I have a big consultation coming up with psychiatrists where they are finally reviewing all my medication. I am hoping the side effects are few as I’ve had many experiences with itchy skin, headaches, emotional disconnection, oversleeping, agitation and aggression. I think anyone with a bipolar diagnosis on medication would agree with this!
I promised myself I would always stay hopeful with my writing so I thought I’d end on this. I have been searching for a little voice to spur me on, give me hope and when I ask myself for help I’ve been waiting for an answer.
The answer is this: I’m still here. And I will be OK.
I think I’ve been looking too inwards for that little voice. My hope comes from my body riding the episodes naturally. I have introduced safe self-harm strategies and with the nurses support I am working through the difficult times. My body is responding and fighting each episode.
The key is recognizing it’s the illness, it’s not me and it will pass. When I ask for help there may not be a little voice, but the world is screaming it to me. Look at the writing I’m proud of, my wonderful friends, beautiful niece, ambition to succeed, being independent, being obsessed with fashion and laughing! The joys of breaking silence with a funny joke – particularly in a psychiatric hospital – can bring a smile, join a community and create an understanding that things will be OK.
And they will be.
I understand my personal case is quite extreme but if this is just ‘up and down’ then I ask a person to walk in my shoes for a day.
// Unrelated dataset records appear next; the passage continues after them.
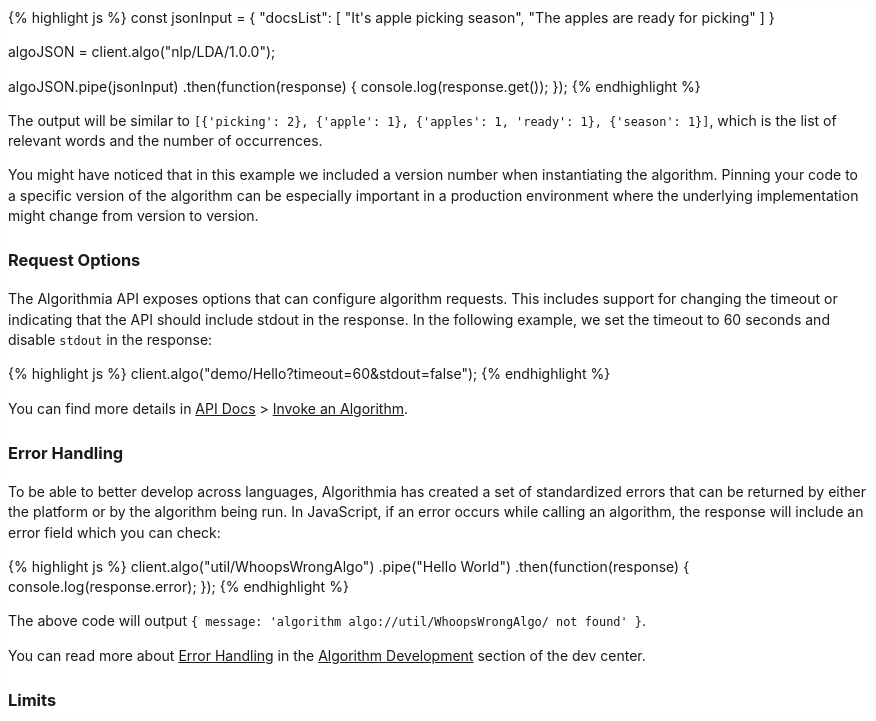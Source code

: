 {% highlight js %}
const jsonInput = {
    "docsList": [
        "It's apple picking season",
        "The apples are ready for picking"
    ]
}

algoJSON = client.algo("nlp/LDA/1.0.0");

algoJSON.pipe(jsonInput)
    .then(function(response) {
        console.log(response.get());
    });
{% endhighlight %}

The output will be similar to `[{'picking': 2}, {'apple': 1}, {'apples': 1, 'ready': 1}, {'season': 1}]`, which is the list of relevant words and the number of occurrences.

You might have noticed that in this example we included a version number when instantiating the algorithm. Pinning your code to a specific version of the algorithm can be especially important in a production environment where the underlying implementation might change from version to version.

### Request Options

The Algorithmia API exposes options that can configure algorithm requests. This includes support for changing the timeout or indicating that the API should include stdout in the response. In the following example, we set the timeout to 60 seconds and disable `stdout` in the response:

{% highlight js %}
client.algo("demo/Hello?timeout=60&stdout=false");
{% endhighlight %}

You can find more details in [API Docs](/api) > [Invoke an Algorithm](/api/#invoke-an-algorithm).

### Error Handling

To be able to better develop across languages, Algorithmia has created a set of standardized errors that can be returned by either the platform or by the algorithm being run. In JavaScript, if an error occurs while calling an algorithm, the response will include an error field which you can check:

{% highlight js %}
client.algo("util/WhoopsWrongAlgo")
    .pipe("Hello World")
    .then(function(response) {
        console.log(response.error);
    });
{% endhighlight %}

The above code will output `{ message: 'algorithm algo://util/WhoopsWrongAlgo/ not found' }`.

You can read more about [Error Handling](/algorithm-development/algorithm-errors) in the [Algorithm Development](/algorithm-development) section of the dev center.

### Limits
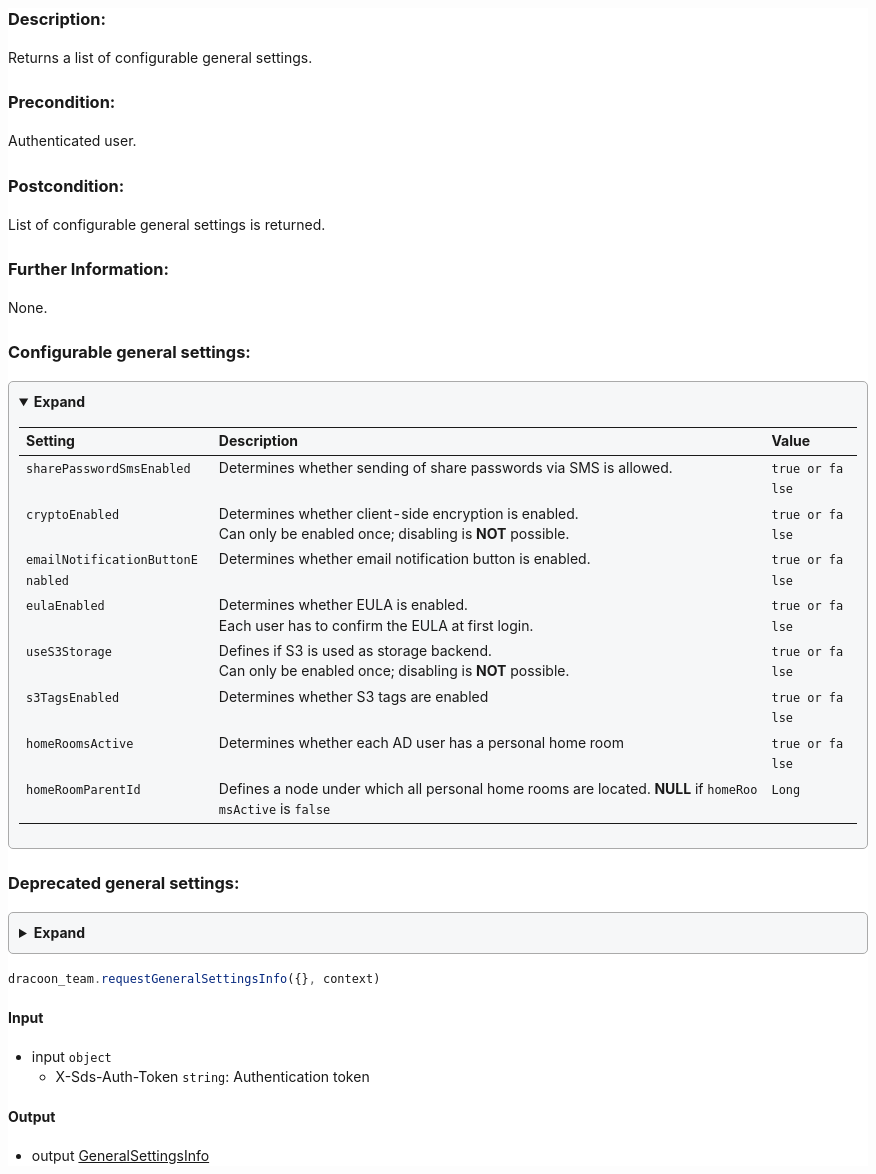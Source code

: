 ### Description:
Returns a list of configurable general settings.

### Precondition:
Authenticated user.

### Postcondition:
List of configurable general settings is returned.

### Further Information:
None.

### Configurable general settings:
<details open style="padding: 10px; background-color: #F6F7F8; border: 1px solid #AAA; border-radius: 5px;">
<summary style="cursor: pointer; outline: none"><strong>Expand</strong></summary>

| Setting | Description | Value |
| :--- | :--- | :--- |
| `sharePasswordSmsEnabled` | Determines whether sending of share passwords via SMS is allowed. | `true or false` |
| `cryptoEnabled` | Determines whether client-side encryption is enabled.<br>Can only be enabled once; disabling is **NOT** possible. | `true or false` |
| `emailNotificationButtonEnabled` | Determines whether email notification button is enabled. | `true or false` |
| `eulaEnabled` | Determines whether EULA is enabled.<br>Each user has to confirm the EULA at first login. | `true or false` |
| `useS3Storage` | Defines if S3 is used as storage backend.<br>Can only be enabled once; disabling is **NOT** possible. | `true or false` |
| `s3TagsEnabled` | Determines whether S3 tags are enabled | `true or false` |
| `homeRoomsActive` | Determines whether each AD user has a personal home room | `true or false` |
| `homeRoomParentId` | Defines a node under which all personal home rooms are located. **NULL** if `homeRoomsActive` is `false` | `Long` |

</details>

### Deprecated general settings:
<details style="padding: 10px; background-color: #F6F7F8; border: 1px solid #AAA; border-radius: 5px;"><summary style="cursor: pointer; outline: none"><strong>Expand</strong></summary></details>


```js
dracoon_team.requestGeneralSettingsInfo({}, context)
```

#### Input
* input `object`
  * X-Sds-Auth-Token `string`: Authentication token

#### Output
* output [GeneralSettingsInfo](#generalsettingsinfo)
Or anyone else’s who has to cope with bipolar. I am a good person and a hard worker but this happened to me. This illness is not selective and it isn’t my fault but it does bring its continual challenges, often unknown to most.
I will say this. Always stay hopeful. One nurse said to me today, “You will make that crossover to hope,” and she’s right. I have because I’ve reminded myself of my self-worth and value as a person.
I hope others feel the same and less of us are undermined as simply being ‘up and down.’